The first such study, published by David Card and Alan
Krueger in 1994, compared fast food employment in New Jersey and
Pennsylvania after one state raised its minimum wage and the other
didn't. They did not find a significant effect on employment.
Since
then, many similar US "natural experiments" have been studied and have
reached similar findings. In Britain, the Low Pay Commission has
commissioned more than 130 pieces of research, with the great majority
finding that minimum wages boost workers' pay but don't harm employment.
There's
been less research in Australia, but one study by economists at the
Australian National University, Alison Booth and Pamela Katic, suggests
that the facts in Australia seem to fit the "dynamic monopsony" model of
wage-fixing.
Under the simple textbook, "perfect competition"
model of the market for labour, individual firms face a horizontal
supply curve: each firm is so small that its demand for labour has no
effect on the price of labour. It can buy as much labour as it needs at
an unchanged price.
In the dynamic monopsony model, however, each
firm faces an upward-sloping labour supply curve. This is because more
realistic assumptions recognise the existence of "imperfections" or,
more specifically, "frictions".
Such as? Workers may not have
perfect information about all the alternative jobs they could take and
this could make them cautious about moving. Searching for a job may
involve costs in time or money. Workers and jobs may be mismatched
geographically, so changing jobs may involve greater transport costs.
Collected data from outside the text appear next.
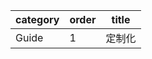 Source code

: | category   | order | title   |
|------------|-------|--------|
| Guide | 1  | 定制化 |

[comment]: meta


[comment]: header
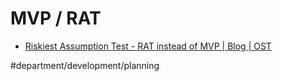 # MVP / RAT
* [Riskiest Assumption Test - RAT instead of MVP | Blog | OST](https://www.ostusa.com/blog/whats-your-rat/)

#department/development/planning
Workers - being humans rather than inanimate commodities - may not have
identical preferences about the jobs available.
In other words, there are practical reasons why it takes a lot for a worker to want to leave their job.
These
frictions, or "transaction costs", are assumed away in the simple
model. But their existence can result in employers having market power,
which they can take advantage of to pay workers less than the value of
what they produce (their marginal product).
Economists call such
power "monopsony" power. Just as a monopolist is a single seller, so a
monopsonist is a single buyer. But don't take that word too literally.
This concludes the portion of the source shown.